Meet the artist - John Reid
John Reid (Graphic Design) 1972, BA (ANU) 1973, MFA (UNSW) 1995, is an Emeritus Fellow of the Australian National University (ANU). He is a practising visual artist working in photography, collage and performance art about the environment, human rights and cultural identity. He has exhibited and undertaken art residencies both nationally and internationally. He is currently contracted by the University of Canberra as a visual art mentor on an art recovery program for the Australian Defence Force.

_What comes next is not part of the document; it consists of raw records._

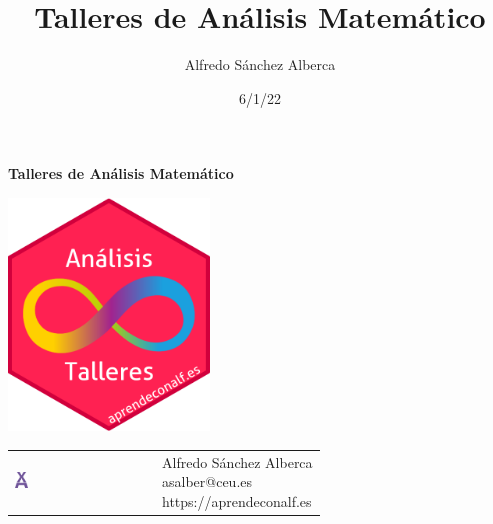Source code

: \documentclass[
  a4paper,
]{scrreport}
\title{Talleres de Análisis Matemático}
\author{Alfredo Sánchez Alberca}
\date{6/1/22}
\renewcommand*\contentsname{Tabla de contenidos}
\newcommand\contentsname{Tabla de contenidos}
\begin{document}
\begin{titlepage}

\begin{center}
\vspace*{5cm}

\Huge
{\textbf{\textsf{Talleres de Análisis Matemático}}}

\vspace{0.5cm}
\LARGE
{\textbf{\textsf{}}}

\vspace{1.5cm}

\includegraphics[width=0.4\textwidth]{img/logos/sticker.png}
\end{center}

\vfill

\begin{flushleft}
\begin{tabular}{ll}
\includegraphics[width=0.1\textwidth]{img/logos/aprendeconalf.png} & \parbox[b]{5cm}{\Large\textsf{Alfredo
Sánchez
Alberca}\\ \textsf{asalber@ceu.es} \\ \textsf{https://aprendeconalf.es}}
\end{tabular}
\end{flushleft}
\end{titlepage}\ifdefined\Shaded\renewenvironment{Shaded}{\begin{tcolorbox}[borderline west={3pt}{0pt}{shadecolor}, frame hidden, boxrule=0pt, enhanced, breakable, interior hidden, sharp corners]}{\end{tcolorbox}}\fi

\renewcommand*\contentsname{Tabla de contenidos}
{
\hypersetup{linkcolor=}
\setcounter{tocdepth}{2}
\tableofcontents
}
\end{document}
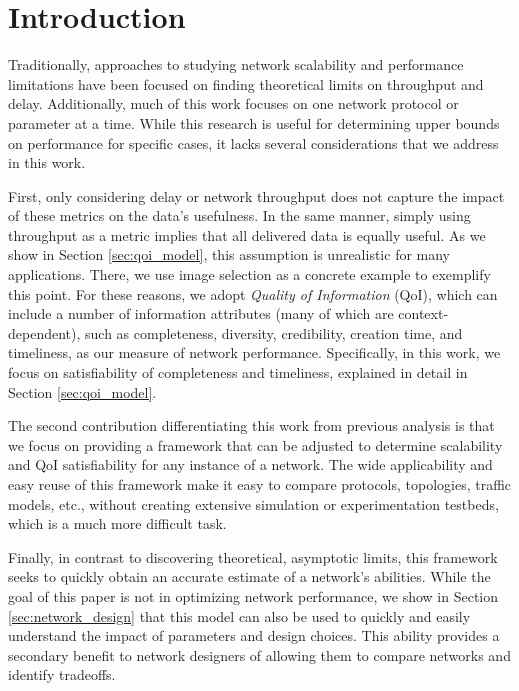 \section{Introduction}
\label{sec:intro}


Traditionally, approaches to studying network scalability and performance limitations have been focused on finding theoretical limits on throughput and delay.  Additionally, much of this work focuses on one network protocol or parameter at a time.  While this research is useful for determining upper bounds on performance for specific cases, it lacks several considerations that we address in this work.  

First, only considering delay or network throughput does not capture the impact of these metrics on the data's usefulness.  In the same manner, simply using throughput as a metric implies that all delivered data is equally useful.  As we show in Section \ref{sec:qoi_model}, this assumption is unrealistic for many applications. There, we use image selection as a concrete example to exemplify this point. For these reasons, we adopt \emph{Quality of Information} (QoI), which can include a number of information attributes (many of which are context-dependent), such as completeness, diversity, credibility, creation time, and timeliness, as our measure of network performance.  Specifically, in this work, we focus on satisfiability of completeness and timeliness, explained in detail in Section \ref{sec:qoi_model}.

The second contribution differentiating this work from previous analysis is that we focus on providing a framework that can be adjusted to determine scalability and QoI satisfiability for any instance of a network.  The wide applicability and easy reuse of this framework make it easy to compare protocols, topologies, traffic models, etc., without creating extensive simulation or experimentation testbeds, which is a much more difficult task.

Finally, in contrast to discovering theoretical, asymptotic limits, this framework seeks to quickly obtain an accurate estimate of a network's abilities.  While the goal of this paper is not in optimizing network performance, we show in Section \ref{sec:network_design} that this model can also be used to quickly and easily understand the impact of parameters and design choices.  This ability provides a secondary benefit to network designers of allowing them to compare networks and identify tradeoffs. 

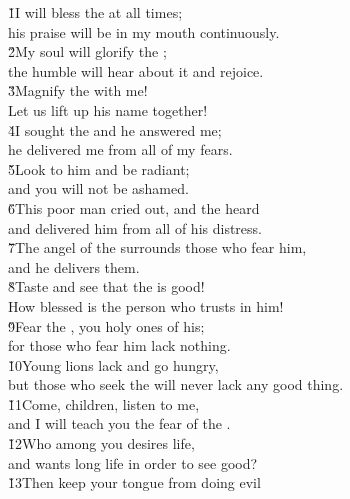 \begin{poetry}
\poeml \v{1}I will bless the  at all times; \\
\poemll    his praise will be in my mouth continuously. \\
\poeml \v{2}My soul will glorify the ; \\
\poemll    the humble will hear about it and rejoice. \\
\poeml \v{3}Magnify the  with me! \\
\poeml Let us lift up his name together! \\
\poeml \v{4}I sought the  and he answered me; \\
\poemll    he delivered me from all of my fears. \\
\poeml \v{5}Look to him and be radiant; \\
\poemll    and you will not be ashamed. \\
\poeml \v{6}This poor man cried out, and the  heard \\
\poemll    and delivered him from all of his distress. \\
\poeml \v{7}The angel of the  surrounds those who fear him, \\
\poemll    and he delivers them. \\
\poeml \v{8}Taste and see that the  is good! \\
\poemll    How blessed is the person who trusts in him! \\
\poeml \v{9}Fear the , you holy ones of his; \\
\poemll    for those who fear him lack nothing. \\
\poeml \v{10}Young lions lack and go hungry, \\
\poemll    but those who seek the  will never lack any good thing. \\
\poeml \v{11}Come, children, listen to me, \\
\poemll    and I will teach you the fear of the . \\
\poeml \v{12}Who among you desires life, \\
\poemll    and wants long life in order to see good? \\
\poeml \v{13}Then keep your tongue from doing evil \\

\end{poetry}
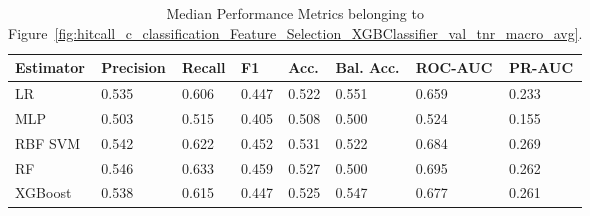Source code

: \begin{longtable}{llllllll}
\caption{Median Performance Metrics belonging to Figure~\ref{fig:hitcall_c_classification_Feature_Selection_XGBClassifier_val_tnr_macro_avg}.}\label{tab:table:hitcall_c_classification_feature_selection_xgbclassifier_val_tnr_macro_avg}\\
\toprule
\midrule
\small Estimator & \small Precision & \small Recall & \small F1 & \small Acc. & \small Bal. Acc. & \small ROC-AUC & \small PR-AUC\\
\hline
LR & 0.535 & 0.606 & 0.447 & 0.522 & 0.551 & 0.659 & 0.233\\
MLP & 0.503 & 0.515 & 0.405 & 0.508 & 0.500 & 0.524 & 0.155\\
RBF SVM & 0.542 & 0.622 & 0.452 & 0.531 & 0.522 & 0.684 & 0.269\\
RF & 0.546 & 0.633 & 0.459 & 0.527 & 0.500 & 0.695 & 0.262\\
XGBoost & 0.538 & 0.615 & 0.447 & 0.525 & 0.547 & 0.677 & 0.261\\
\bottomrule
\end{longtable}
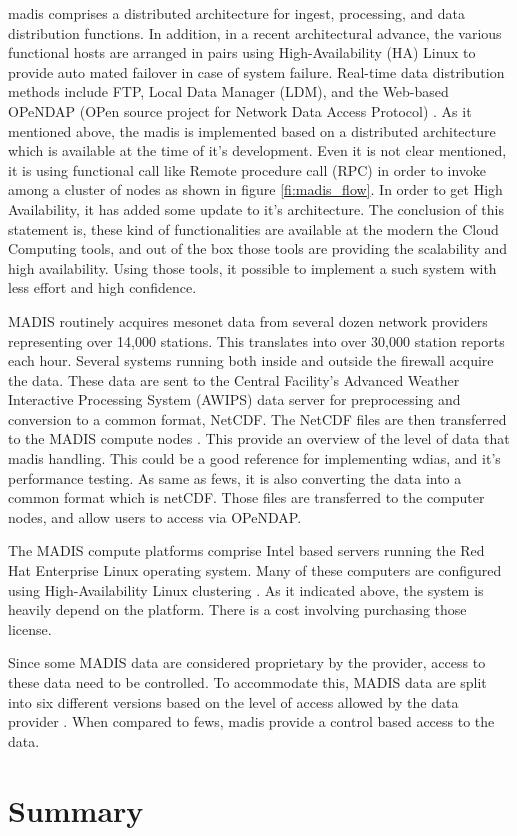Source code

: \acrshort{madis} comprises a distributed architecture for ingest, processing, and data distribution functions.
In addition, in a recent architectural advance, the various functional hosts are arranged in pairs using High-Availability (HA) Linux to provide auto mated failover in case of system failure. Real-time data distribution methods include FTP, Local Data Manager (LDM), and the Web-based OPeNDAP (OPen source project for Network Data Access Protocol) \cite{Macdermaid2005ARCHITECTUREP2.39}. As it mentioned above, the \acrshort{madis} is implemented based on a distributed architecture which is available at the time of it's development. Even it is not clear mentioned, it is using functional call like Remote procedure call (RPC) in order to invoke among a cluster of nodes as shown in figure \ref{fi:madis_flow}. In order to get High Availability, it has added some update to it's architecture. The conclusion of this statement is, these kind of functionalities are available at the modern the Cloud Computing tools, and out of the box those tools are providing the scalability and high availability. Using those tools, it possible to implement a such system with less effort and high confidence.

MADIS routinely acquires mesonet data from several dozen network providers representing over 14,000 stations. This translates into over 30,000 station reports each hour. Several systems running both inside and outside the firewall acquire the data. These data are sent to the Central Facility's Advanced Weather Interactive Processing System (AWIPS) data server for preprocessing and conversion to a common format, NetCDF. The NetCDF files are then transferred to the MADIS compute nodes \cite{Macdermaid2005ARCHITECTUREP2.39}. This provide an overview of the level of data that \acrshort{madis} handling. This could be a good reference for implementing \acrshort{wdias}, and it's performance testing. As same as \acrshort{fews}, it is also converting the data into a common format which is \acrshort{netCDF}. Those files are transferred to the computer nodes, and allow users to access via OPeNDAP.

The MADIS compute platforms comprise Intel based servers running the Red Hat Enterprise Linux operating system. Many of these computers are configured using High-Availability Linux clustering \cite{Macdermaid2005ARCHITECTUREP2.39}. As it indicated above, the system is heavily depend on the platform. There is a cost involving purchasing those license.

Since some MADIS data are considered proprietary by the provider, access to these data need to be controlled. To accommodate this, MADIS data are split into six different versions based on the level of access allowed by the data provider \cite{Macdermaid2005ARCHITECTUREP2.39}. When compared to \acrshort{fews}, \acrshort{madis} provide a control based access to the data.

\section{Summary}
\label{se:lit_summary}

John Reid was an ANU Creative Arts Fellow from 1977-79 and was a staff member at the ANU School of Art from 1978–2013. During this period, he integrated his visual art practice into his role as a tertiary visual arts researcher, educator, curator and graphic designer. He developed the nationally awarded ANU School of Art Field Study Program in 1996 subsequently convening 46 semester programs and field coordinating 30 programs in remote, rural and suburban environments across all eastern Australian states. He established the ANU School of Art Environment Studio in 2000. John Reid was a Chief Investigator of the Engaging Visions Research Project (EV Project) 2007–10, financed by the Australian Research Council with the Murray-Darling Basin Commission as Industry Partner. Artists participating in Field Study Programs, and the community they encountered, were evaluated by the EV Project to configure a model procedure which has since been adapted in both secondary and tertiary art education curricula in Australia. Since 2014, the Field Study Program procedure has been applied in community initiatives outside the educational sector such as the Four Winds’ Bermagui Project: Creative Field Studies (2017-18) funded by Create NSW.
John Reid is a nationally and internationally awarded graphic designer for book design and typeface design respectively. As a writer he prescribed, in a 2011 commission for the Queensland Government, an approach to the World Heritage List Selection Criterion VII – that addresses superlative natural phenomena, areas of exceptional natural beauty and aesthetic importance – for a proposed World Heritage listing of Cape York Peninsula. In 2015, he wrote book chapters about change in the visual arts and, jointly, about the reciprocal relationship that develops between artists and scientists who share research in the field. He has had extensive experience in engaging and collaborating with journalists in relation to visual art research and professional practice.
In 2015-16, John Reid undertook a consultancy for the United Nations University International Institute of Global Health, Kuala Lumpur, Malaysia, to develop an art strategy for the creative involvement of fine artists in the aesthetic visualisation of the determinants of health and wellbeing in urban environments. The main published outcome of the commission, THRIVE GLOBAL, consisting of text and creative art, was released for UN Habitat III, Quito, Ecuador in 2016.
John Reid’s artwork is held in private collections and at the University of Canberra; the Australian National University; Chang Mai University, Thailand; the Centre for Art + Environment, Nevada Museum of Art; Canberra Museum and Gallery; and Health Services, ACT Government.